Of course it was sarahemily. She’d sent me a text, which I hadn’t read. It had told me to meet her 1:30pm, which was 15 minutes ago, near the revolutsia action, which happens to be halfway between our two flats. I assured her I was on my way, I should only be 30 minutes late, so I’ll see her in 15 minutes.

“Do hurry,” said sarahemily. “It’s just started to rain and looking at the protesters is losing their novelty factor.”

Roll forward one hour, three cut-off streets, two protester camps and one more phone call from sarahemily. As Igor manoeuvred the car close to new-mum H’s building, I flung the door open, took a rolling dive from the front seat, landed on my feet and started running to where sarahemily was waiting.**

I reached the rendezvous point in record time (14 minutes as opposed to 15), and saw someone waiting around the corner. As I walked around the corner, I was shocked to see sarahemily had a beard, wore cargo pants and had a penchant for Doc Martens.

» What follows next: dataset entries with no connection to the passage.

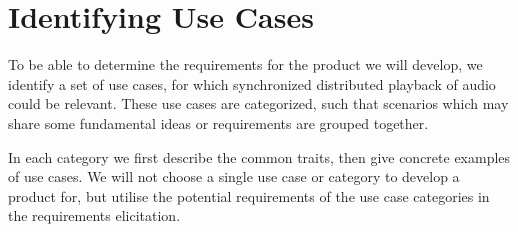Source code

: \chapter{Identifying Use Cases}
\label{cha:identifying_use_cases}
To be able to determine the requirements for the product we will develop, we identify a set of use cases, for which synchronized distributed playback of audio could be relevant.
These use cases are categorized, such that scenarios which may share some fundamental ideas or requirements are grouped together.

In each category we first describe the common traits, then give concrete examples of use cases.
We will not choose a single use case or category to develop a product for, but utilise the potential requirements of the use case categories in the requirements elicitation.


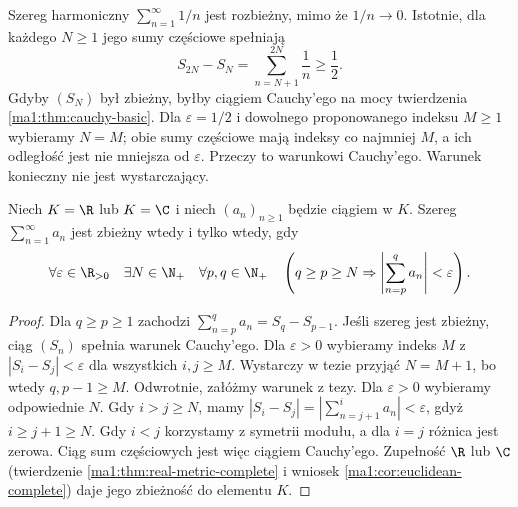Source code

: \begin{przyklad}
\label{ma1:ex:harmonic-series}
Szereg harmoniczny $\sum_{n=1}^\infty 1/n$ jest rozbieżny, mimo że $1/n\to0$. Istotnie, dla każdego $N\ge1$ jego sumy częściowe spełniają
\[
 S_{2N}-S_N=\sum_{n=N+1}^{2N}\frac1n\ge\frac12.
\]
Gdyby $(S_N)$ był zbieżny, byłby ciągiem Cauchy'ego na mocy twierdzenia \ref{ma1:thm:cauchy-basic}. Dla $\varepsilon=1/2$ i dowolnego proponowanego indeksu $M\ge1$ wybieramy $N=M$; obie sumy częściowe mają indeksy co najmniej $M$, a ich odległość jest nie mniejsza od $\varepsilon$. Przeczy to warunkowi Cauchy'ego. Warunek konieczny nie jest wystarczający.
\end{przyklad}

\begin{twierdzenie}
\label{ma1:thm:series-cauchy}
Niech $K=\R$ lub $K=\C$ i niech $(a_n)_{n\ge1}$ będzie ciągiem w $K$. Szereg $\sum_{n=1}^\infty a_n$ jest zbieżny wtedy i tylko wtedy, gdy
\[
 \forall\varepsilon\in\R_{>0}\quad\exists N\in\N_+\quad
 \forall p,q\in\N_+\quad
 \left(q\ge p\ge N\Rightarrow
 \left|\sum_{n=p}^{q}a_n\right|<\varepsilon\right).
\]
\end{twierdzenie}
\begin{proof}
Dla $q\ge p\ge1$ zachodzi $\sum_{n=p}^q a_n=S_q-S_{p-1}$. Jeśli szereg jest zbieżny, ciąg $(S_n)$ spełnia warunek Cauchy'ego. Dla $\varepsilon>0$ wybieramy indeks $M$ z $|S_i-S_j|<\varepsilon$ dla wszystkich $i,j\ge M$. Wystarczy w tezie przyjąć $N=M+1$, bo wtedy $q,p-1\ge M$.
Odwrotnie, załóżmy warunek z tezy. Dla $\varepsilon>0$ wybieramy odpowiednie $N$. Gdy $i>j\ge N$, mamy $|S_i-S_j|=|\sum_{n=j+1}^i a_n|<\varepsilon$, gdyż $i\ge j+1\ge N$. Gdy $i<j$ korzystamy z symetrii modułu, a dla $i=j$ różnica jest zerowa. Ciąg sum częściowych jest więc ciągiem Cauchy'ego. Zupełność $\R$ lub $\C$ (twierdzenie \ref{ma1:thm:real-metric-complete} i wniosek \ref{ma1:cor:euclidean-complete}) daje jego zbieżność do elementu $K$.
\end{proof}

Then a text message came through on the phone. Oh, she’s gone into a shop, so cargo pants wasn’t sarahemily at all. And I can’t tell you how happy that mades me feel.

So, we met. One hour and 30 minutes late. After I caught my breath, we toddled off to MegaMarket, where security had shut the gates and were only letting people in one at a time – and only if they weren’t carrying a flag.

We invested in some cheese and fizz and hightailed it back to my place, past the 10 smelly portaloos that were on the street to cope with 1000 protesters with normal bodily functions. We enjoyed our Moldovan fizz… but I can’t help feeling awful for keeping my new friend waiting 1 hour and 30 minutes.

I blame it on the revolutsia.

* Well, Bill Granger’s signature dish. Close enough
** Made up, of course. I don’t even bend down to tie up shoelaces, let alone jump out of a moving car


12 thoughts on “I blame it on the revolutsia

  1. my, you’ve been a busy little girl…sounds like lots of fun, even with igor driving you to and fro all over town!! 🙂

  2. Well. I suppose that’s a much better story than “I slept in, sorry I am 1 and a half hours late”.

  3. Dear elena jane. Yeah, poor igor. He helps me and new-mum H with our russian – the traffic is so bad here, we can be stuck with him for a while.

    Dear pamela. Ahh, there’s nothing like a revolutsia to blame being late on.

    Dear theotherbear. Too bloody right! It doesn’t sound like I’m just making excuses… does it?

    Dear claudia. Props to you for actually reading to the end! The Moldovan fizz was.. fizzy.

    Dear karmyn. Me too! You don’t know how relieved.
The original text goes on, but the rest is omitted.